- [EXERCISE INSTRUCTIONS] Omit all pictures, and print word for word only the lines from the one containing "false positive rates." through the end of the data.

___ GIVEN ENTRIES

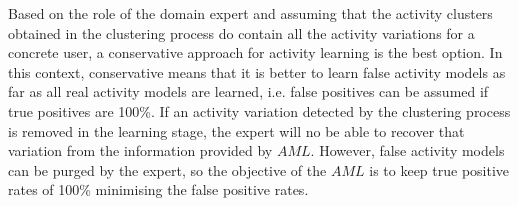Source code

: Based on the role of the domain expert and assuming that the activity clusters obtained in the clustering process do contain all the activity variations for a concrete user, a conservative approach for activity learning is the best option. In this context, conservative means that it is better to learn false activity models as far as all real activity models are learned, i.e. false positives can be assumed if true positives are 100\%. If an activity variation detected by the clustering process is removed in the learning stage, the expert will no be able to recover that variation from the information provided by $AML$. However, false activity models can be purged by the expert, so the objective of the $AML$ is to keep true positive rates of 100\% minimising the false positive rates. 

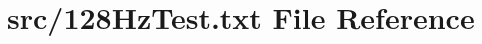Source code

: \hypertarget{128HzTest_8txt}{}\section{src/128\+Hz\+Test.txt File Reference}
\label{128HzTest_8txt}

______

- [PROBLEM SOLUTION]
: Based on the role of the domain expert and assuming that the activity clusters obtained in the clustering process do contain all the activity variations for a concrete user, a conservative approach for activity learning is the best option. In this context, conservative means that it is better to learn false activity models as far as all real activity models are learned, i.e. false positives can be assumed if true positives are 100\%. If an activity variation detected by the clustering process is removed in the learning stage, the expert will no be able to recover that variation from the information provided by $AML$. However, false activity models can be purged by the expert, so the objective of the $AML$ is to keep true positive rates of 100\% minimising the false positive rates. 

Source code

: \hypertarget{128HzTest_8txt}{}\section{src/128\+Hz\+Test.txt File Reference}
\label{128HzTest_8txt}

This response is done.